Detailing the history of Microsoft, its selection process for people and products, and how the company evolved, Microsoft Secrets places Gates's vision firmly within the marketplace. Cusumano and Selby were given unprecedented access to Microsoft's top-level management over two years and have come up with some interesting conclusions for the future of the company.

The general consensus of the book is that Microsoft could be spreading itself too thin, diversifying into too many new projects under its research department and not coming up with a cohesive vision for the next millennium. When Gates moves "upstairs", as he has said he will do in 10 years' time, there is no heir apparent and Microsoft's success thus far has been in large part because of Gates's total involvement with each product division.

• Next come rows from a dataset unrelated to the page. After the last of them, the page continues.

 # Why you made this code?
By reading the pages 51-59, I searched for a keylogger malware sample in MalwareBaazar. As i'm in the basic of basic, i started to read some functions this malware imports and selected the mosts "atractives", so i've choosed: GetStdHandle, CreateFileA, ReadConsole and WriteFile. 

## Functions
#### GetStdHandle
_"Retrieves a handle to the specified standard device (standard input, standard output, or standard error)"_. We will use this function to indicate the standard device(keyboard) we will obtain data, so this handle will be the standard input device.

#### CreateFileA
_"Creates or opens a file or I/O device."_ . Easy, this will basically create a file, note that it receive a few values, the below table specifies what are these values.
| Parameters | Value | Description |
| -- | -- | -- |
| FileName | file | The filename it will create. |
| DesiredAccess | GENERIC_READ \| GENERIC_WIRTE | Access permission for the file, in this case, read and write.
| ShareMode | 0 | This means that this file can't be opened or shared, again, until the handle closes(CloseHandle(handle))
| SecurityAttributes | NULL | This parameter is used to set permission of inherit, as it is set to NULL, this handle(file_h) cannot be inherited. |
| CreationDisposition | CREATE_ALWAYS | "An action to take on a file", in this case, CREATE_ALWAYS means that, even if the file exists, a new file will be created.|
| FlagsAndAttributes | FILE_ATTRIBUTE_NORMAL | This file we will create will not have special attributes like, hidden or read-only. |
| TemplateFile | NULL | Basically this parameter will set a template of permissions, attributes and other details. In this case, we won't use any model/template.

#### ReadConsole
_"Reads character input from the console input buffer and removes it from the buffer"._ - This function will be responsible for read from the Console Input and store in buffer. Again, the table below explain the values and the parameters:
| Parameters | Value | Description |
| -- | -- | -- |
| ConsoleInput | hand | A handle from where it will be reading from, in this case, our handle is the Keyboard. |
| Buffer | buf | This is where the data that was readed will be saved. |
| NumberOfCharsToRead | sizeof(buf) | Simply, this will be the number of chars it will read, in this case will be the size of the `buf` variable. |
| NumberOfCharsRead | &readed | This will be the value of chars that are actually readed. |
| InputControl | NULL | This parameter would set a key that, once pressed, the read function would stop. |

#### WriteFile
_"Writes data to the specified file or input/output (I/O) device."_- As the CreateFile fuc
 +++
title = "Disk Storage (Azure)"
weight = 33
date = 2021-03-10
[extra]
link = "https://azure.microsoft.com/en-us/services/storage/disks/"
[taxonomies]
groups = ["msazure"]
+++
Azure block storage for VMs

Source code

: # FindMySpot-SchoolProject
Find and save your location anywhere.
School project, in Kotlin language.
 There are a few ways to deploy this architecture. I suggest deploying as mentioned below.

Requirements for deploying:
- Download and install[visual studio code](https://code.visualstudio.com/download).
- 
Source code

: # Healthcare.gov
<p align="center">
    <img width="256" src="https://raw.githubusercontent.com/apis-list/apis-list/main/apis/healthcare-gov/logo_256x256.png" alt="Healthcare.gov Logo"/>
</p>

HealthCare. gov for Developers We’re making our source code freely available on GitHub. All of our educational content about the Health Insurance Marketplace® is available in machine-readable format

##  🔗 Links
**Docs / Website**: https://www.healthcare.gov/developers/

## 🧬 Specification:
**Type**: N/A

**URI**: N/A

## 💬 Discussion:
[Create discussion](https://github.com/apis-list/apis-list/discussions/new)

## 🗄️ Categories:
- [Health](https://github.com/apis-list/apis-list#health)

Slightly turgid in places and repetitive to the point of tedium on how developers and testers don't get on, Microsoft Secrets could have been a lot shorter. But the authors pull no punches. Each failure is here, every data-destroying bug problem and anti-trust investigation is examined. Having access to previously unreleased memos between Gates and staff, Cusumano and Selby draw informed conclusions about the lack of experience in middle-management ranks, the weaknesses in hiring "smart" people who don't want to follow the rules, and the increasing fragility of a company that is built on hackers' mentality but has to function as a multinational blue-chip company.

The Microsoft approach is aggressive: "Attack the Future!" is a constant refrain throughout the interviews with personnel. The departure from bettering other people's products instead of source innovation is making Microsoft into a hybrid techno-media organisation.

Microsoft Secrets should be read in conjunction with Douglas Coupland's book Microserfs to give an overall view of the theory versus the reality of working for Microsoft. Cusumano and Selby have unearthed some fascinating facts, such as the Orwellian approach to becoming a "Microsoft Person" (clue: you have to live, dream and sleep Microsoft).

The biggest secret revealed is the recruitment process devised by Gates. In interviews, college-leavers are asked to estimate the volume of water flowing down the Mississippi River and the number of gas stations in the United States.

One manager admits: "The answer does not matter as much as the approach a person takes to analyse the problem." Interesting that Gates chose a question that has an unquantifiable answer to select his super-smart employees to work in an industry where no one really has the answers. Microsoft's secret is that if you lead the industry you create your own answers.

`Microsoft Secrets' by Michael A Cusumano and Richard W Selby (HarperCollins Business, pounds 20).